Free radical oxidation and antioxidant defense in uterine myoma and endometrioid adenocarcinoma depending on its degree of differentiation

Purpose of the study. To evaluate the features of free radical oxidation (FRO) and the principal enzymatic and non-enzymatic links of antioxidant defense in proliferating tissues of benign myoma and malignant endometrioid adenocarcinoma (EA) with varying degrees of differentiation.

Patients and methods. Patients who received surgical treatment for EA (n = 42) and uterine myoma (n = 14) were examined.
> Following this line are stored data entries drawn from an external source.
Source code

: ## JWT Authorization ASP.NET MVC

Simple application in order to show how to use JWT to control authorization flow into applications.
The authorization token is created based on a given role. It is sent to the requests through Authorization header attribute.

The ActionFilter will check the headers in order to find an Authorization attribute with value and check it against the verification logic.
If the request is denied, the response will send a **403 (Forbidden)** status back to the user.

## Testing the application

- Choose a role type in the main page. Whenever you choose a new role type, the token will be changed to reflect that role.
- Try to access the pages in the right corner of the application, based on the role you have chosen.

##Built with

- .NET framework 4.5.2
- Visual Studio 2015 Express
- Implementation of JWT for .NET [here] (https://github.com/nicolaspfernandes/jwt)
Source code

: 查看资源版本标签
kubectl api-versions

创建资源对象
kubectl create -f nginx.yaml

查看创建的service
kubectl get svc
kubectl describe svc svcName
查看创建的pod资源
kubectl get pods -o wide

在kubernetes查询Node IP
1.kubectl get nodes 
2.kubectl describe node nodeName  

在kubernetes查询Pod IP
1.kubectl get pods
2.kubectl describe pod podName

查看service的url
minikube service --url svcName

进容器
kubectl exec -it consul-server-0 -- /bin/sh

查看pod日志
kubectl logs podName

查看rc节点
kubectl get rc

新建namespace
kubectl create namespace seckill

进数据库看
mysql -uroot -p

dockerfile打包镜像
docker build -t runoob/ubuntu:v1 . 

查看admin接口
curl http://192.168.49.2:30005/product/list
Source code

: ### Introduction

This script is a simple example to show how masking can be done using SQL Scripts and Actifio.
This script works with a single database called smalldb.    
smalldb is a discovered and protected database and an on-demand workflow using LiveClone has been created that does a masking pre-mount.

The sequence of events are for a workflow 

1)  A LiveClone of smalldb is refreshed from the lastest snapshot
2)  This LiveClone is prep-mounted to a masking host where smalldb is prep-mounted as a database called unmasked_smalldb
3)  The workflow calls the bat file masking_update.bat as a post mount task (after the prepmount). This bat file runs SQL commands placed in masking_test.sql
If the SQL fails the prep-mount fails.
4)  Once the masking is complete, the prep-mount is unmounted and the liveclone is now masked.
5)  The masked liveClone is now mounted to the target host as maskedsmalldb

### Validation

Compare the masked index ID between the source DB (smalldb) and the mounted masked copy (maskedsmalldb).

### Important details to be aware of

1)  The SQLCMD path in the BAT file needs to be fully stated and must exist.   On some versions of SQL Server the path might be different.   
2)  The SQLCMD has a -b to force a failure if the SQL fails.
Patients with stage Ia (n = 26) and stage Ib (n = 16) of disease were selected. 16 patients had highly differentiated (G1) EA, 12 had moderately differentiated (G2) EA, and 14 had low-differentiated (G3) EA. The activity of superoxide dismutase (SOD), catalase, glutathione peroxidase (GPx), glutathione transferase (GST), reduced glutathione (GSH), vitamins A and E, lipid peroxidation products diene conjugates (DC) and malondialdehyde (MDA) were determined colorimetrically in the tissues of EA, myoma and intact uterus.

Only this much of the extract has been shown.